# MATERIAL FOR THIS TASK
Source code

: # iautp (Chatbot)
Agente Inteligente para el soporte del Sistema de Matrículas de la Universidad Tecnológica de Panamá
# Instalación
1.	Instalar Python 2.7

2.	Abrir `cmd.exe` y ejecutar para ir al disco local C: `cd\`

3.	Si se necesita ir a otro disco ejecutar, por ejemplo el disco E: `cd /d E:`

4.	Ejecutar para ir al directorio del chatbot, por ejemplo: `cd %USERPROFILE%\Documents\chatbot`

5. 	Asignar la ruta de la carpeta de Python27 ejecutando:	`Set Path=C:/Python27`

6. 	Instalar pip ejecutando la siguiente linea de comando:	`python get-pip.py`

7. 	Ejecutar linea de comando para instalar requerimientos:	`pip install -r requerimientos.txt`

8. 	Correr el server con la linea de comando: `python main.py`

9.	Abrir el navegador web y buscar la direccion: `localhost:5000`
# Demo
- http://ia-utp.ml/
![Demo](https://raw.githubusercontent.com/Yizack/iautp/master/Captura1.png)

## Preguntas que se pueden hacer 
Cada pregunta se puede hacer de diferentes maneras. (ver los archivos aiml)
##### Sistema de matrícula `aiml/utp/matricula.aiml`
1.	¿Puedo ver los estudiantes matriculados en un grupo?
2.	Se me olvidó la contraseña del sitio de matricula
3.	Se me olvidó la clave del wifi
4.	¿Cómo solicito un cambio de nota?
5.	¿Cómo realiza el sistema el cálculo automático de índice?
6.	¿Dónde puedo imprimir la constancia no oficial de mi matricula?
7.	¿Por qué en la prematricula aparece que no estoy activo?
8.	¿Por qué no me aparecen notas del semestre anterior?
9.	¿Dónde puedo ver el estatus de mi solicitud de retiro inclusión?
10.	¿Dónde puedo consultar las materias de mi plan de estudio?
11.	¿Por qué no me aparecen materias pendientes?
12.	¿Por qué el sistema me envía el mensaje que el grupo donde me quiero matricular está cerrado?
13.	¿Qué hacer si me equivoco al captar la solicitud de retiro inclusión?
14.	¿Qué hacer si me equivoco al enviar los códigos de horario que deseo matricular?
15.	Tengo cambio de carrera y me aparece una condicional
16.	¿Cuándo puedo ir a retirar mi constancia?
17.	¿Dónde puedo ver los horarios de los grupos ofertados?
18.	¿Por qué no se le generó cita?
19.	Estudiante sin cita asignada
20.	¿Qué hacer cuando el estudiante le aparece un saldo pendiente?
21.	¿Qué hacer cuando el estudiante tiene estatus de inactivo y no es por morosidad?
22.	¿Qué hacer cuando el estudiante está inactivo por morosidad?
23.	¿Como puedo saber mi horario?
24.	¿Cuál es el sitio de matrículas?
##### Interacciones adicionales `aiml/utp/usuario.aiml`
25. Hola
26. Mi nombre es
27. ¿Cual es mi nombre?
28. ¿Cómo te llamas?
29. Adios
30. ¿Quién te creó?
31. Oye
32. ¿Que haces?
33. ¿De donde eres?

# TASK GOAL
All lines from the one containing "##### Interacciones adicionales" to the last line of the material above must be copied exactly, and only those.

# SOLUTION FOR THIS EXERCISE
##### Interacciones adicionales `aiml/utp/usuario.aiml`
25. Hola
26. Mi nombre es
27. ¿Cual es mi nombre?
28. ¿Cómo te llamas?
29. Adios
30. ¿Quién te creó?
31. Oye
32. ¿Que haces?
33. ¿De donde eres?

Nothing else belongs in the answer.